Definition
Search analytics is the practice of collecting and analyzing search behavior and outcomes. It turns search from a black box into an improvable system by showing what users search for, what they click, and where they struggle.
Why it matters
- Find gaps: identify zero-result queries and missing content.
- Tune ranking: measure whether changes improve satisfaction.
- Validate intent: see which intents succeed and which fail.
- Improve discoverability: detect content that is hard to find or not indexed.
How it works
Log queries + results + clicks -> metrics -> insights -> experiments -> iteration
Common metrics include: query volume, zero-result rate, click-through rate, time-to-first-click, reformulation rate, and conversions (task completion).
Practical example
If “inheritance tax Belgium spouse” has high volume but low clicks and many reformulations, that’s a signal to adjust relevance tuning, add semantic expansion, or create better content.
Common questions
Q: What’s the minimum analytics to start with?

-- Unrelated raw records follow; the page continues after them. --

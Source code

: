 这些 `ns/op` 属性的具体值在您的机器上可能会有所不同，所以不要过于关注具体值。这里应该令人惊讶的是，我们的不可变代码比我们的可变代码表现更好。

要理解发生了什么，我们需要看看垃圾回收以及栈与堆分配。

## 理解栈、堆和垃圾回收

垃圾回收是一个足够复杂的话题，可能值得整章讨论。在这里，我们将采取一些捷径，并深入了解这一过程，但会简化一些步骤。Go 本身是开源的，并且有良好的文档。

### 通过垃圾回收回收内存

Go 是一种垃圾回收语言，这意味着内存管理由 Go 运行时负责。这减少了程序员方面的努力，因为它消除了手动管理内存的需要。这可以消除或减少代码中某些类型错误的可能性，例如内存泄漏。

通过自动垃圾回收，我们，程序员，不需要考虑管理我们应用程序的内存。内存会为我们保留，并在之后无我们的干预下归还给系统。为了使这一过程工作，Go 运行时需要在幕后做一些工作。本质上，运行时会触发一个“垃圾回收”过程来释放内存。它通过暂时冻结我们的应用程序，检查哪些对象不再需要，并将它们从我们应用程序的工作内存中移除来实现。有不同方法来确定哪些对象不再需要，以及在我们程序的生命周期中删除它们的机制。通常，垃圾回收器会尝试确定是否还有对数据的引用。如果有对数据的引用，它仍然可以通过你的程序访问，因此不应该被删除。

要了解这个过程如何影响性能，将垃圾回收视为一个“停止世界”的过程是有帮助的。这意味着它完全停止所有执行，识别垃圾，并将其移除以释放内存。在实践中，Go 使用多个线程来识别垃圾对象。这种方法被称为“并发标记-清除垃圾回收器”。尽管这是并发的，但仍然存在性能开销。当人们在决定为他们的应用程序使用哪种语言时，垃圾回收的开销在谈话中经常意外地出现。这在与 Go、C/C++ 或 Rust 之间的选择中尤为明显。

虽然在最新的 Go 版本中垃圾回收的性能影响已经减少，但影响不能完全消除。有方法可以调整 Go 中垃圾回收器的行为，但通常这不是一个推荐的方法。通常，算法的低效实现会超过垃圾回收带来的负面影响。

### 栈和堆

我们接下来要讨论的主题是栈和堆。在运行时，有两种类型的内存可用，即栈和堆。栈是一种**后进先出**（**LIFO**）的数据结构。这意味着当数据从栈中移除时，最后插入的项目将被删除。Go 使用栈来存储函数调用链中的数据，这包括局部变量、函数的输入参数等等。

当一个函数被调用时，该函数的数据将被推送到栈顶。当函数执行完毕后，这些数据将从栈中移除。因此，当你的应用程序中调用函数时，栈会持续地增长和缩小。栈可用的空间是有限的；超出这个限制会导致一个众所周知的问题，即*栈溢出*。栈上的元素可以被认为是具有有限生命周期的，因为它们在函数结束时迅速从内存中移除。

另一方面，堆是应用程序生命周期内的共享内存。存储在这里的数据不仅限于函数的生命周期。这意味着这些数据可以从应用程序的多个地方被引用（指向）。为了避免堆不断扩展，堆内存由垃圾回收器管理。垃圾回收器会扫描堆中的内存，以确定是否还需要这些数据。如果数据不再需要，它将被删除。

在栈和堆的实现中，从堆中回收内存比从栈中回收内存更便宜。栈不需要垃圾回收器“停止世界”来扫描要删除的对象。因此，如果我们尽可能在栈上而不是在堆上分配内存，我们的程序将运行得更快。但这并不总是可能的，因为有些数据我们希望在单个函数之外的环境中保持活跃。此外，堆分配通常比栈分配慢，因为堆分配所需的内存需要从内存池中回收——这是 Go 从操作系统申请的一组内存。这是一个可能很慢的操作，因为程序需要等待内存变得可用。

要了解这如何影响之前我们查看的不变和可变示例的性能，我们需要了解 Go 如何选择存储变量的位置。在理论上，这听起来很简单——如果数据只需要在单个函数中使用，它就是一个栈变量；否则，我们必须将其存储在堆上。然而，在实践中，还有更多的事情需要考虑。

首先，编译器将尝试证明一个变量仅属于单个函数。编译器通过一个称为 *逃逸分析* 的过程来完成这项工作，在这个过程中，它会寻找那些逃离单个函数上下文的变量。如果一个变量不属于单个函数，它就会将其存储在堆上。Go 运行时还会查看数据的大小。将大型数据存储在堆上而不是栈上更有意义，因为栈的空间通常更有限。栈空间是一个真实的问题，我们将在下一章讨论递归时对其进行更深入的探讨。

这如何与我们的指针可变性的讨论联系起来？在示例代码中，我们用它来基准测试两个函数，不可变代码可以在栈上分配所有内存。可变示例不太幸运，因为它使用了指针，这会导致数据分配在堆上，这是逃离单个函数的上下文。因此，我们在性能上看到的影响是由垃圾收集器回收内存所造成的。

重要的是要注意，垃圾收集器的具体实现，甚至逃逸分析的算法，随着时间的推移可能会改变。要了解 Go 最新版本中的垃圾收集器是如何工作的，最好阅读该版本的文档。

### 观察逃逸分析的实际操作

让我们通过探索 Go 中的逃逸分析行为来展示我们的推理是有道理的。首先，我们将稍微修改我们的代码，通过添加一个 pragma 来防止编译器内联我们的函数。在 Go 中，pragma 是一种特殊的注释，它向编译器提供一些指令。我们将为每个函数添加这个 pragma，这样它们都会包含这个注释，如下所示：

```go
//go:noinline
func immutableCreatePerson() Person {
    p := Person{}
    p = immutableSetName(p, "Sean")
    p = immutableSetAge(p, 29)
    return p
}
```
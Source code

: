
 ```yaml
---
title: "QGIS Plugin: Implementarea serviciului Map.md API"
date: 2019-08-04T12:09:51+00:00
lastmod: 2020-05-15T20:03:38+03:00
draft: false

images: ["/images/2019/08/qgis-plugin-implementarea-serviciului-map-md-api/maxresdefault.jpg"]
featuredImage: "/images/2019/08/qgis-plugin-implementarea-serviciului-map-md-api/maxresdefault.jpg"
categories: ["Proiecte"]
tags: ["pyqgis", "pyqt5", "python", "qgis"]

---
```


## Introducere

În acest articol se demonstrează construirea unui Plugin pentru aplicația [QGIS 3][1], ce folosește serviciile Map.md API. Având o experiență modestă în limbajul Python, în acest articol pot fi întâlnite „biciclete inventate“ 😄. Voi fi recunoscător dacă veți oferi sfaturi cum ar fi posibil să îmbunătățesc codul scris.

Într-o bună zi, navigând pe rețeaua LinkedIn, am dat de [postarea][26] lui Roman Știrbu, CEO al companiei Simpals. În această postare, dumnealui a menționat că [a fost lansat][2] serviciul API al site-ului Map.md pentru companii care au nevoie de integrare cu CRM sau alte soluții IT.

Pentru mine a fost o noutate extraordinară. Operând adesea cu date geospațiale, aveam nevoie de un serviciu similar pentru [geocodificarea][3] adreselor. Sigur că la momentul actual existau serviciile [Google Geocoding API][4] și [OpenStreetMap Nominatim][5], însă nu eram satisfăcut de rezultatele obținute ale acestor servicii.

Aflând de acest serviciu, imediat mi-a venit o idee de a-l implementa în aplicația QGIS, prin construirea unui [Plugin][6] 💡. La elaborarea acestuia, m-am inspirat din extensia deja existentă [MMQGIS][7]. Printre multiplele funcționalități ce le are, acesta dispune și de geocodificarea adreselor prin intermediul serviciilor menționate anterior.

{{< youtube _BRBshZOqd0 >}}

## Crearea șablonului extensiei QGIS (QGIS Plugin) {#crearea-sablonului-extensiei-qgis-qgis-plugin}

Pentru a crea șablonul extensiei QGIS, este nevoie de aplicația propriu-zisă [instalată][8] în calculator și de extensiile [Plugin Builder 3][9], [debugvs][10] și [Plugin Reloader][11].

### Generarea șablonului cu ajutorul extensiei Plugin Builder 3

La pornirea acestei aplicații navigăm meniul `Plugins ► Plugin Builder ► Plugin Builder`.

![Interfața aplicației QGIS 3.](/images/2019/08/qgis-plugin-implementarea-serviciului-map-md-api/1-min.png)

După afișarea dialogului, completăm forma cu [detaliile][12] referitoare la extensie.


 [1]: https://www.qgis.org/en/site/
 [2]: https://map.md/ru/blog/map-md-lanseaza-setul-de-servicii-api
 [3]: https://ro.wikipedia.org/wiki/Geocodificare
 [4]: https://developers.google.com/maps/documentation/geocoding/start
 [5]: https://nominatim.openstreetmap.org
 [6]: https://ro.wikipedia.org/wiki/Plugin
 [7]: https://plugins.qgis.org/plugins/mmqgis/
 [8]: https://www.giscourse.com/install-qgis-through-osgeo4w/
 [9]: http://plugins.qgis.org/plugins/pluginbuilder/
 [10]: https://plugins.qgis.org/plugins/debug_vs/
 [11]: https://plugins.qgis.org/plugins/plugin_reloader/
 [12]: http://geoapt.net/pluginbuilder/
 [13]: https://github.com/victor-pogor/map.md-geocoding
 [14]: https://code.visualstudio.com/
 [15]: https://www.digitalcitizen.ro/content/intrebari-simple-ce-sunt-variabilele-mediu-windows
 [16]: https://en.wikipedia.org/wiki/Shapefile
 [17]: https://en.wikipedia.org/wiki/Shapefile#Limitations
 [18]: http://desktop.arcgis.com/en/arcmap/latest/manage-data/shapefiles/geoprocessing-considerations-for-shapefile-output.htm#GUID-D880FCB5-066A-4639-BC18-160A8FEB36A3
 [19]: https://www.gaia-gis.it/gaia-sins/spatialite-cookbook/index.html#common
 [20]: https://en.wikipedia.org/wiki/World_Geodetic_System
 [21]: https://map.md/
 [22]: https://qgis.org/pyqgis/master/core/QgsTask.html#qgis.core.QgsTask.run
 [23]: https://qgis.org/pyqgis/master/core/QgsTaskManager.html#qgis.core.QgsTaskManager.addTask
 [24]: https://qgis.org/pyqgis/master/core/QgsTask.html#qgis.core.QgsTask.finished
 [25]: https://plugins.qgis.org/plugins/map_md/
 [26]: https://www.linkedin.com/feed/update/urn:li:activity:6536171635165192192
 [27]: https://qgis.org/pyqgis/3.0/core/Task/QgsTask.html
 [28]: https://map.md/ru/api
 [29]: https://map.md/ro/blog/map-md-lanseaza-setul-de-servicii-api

A: Queries, result count, clicked result, and whether the user reformulated or abandoned.
Q: Can analytics be privacy-safe?
A: Yes. Use aggregation, hashing, retention limits, and avoid logging sensitive raw content when possible.
Related terms
- Query Intent - segment analytics by user goal
- Relevance Tuning - use analytics to guide tuning
- Content Discoverability - uncover indexing and linking gaps
- Indexing Strategy - analytics informs what to index next
References
Manning, Raghavan & Schütze (2008), Introduction to Information Retrieval.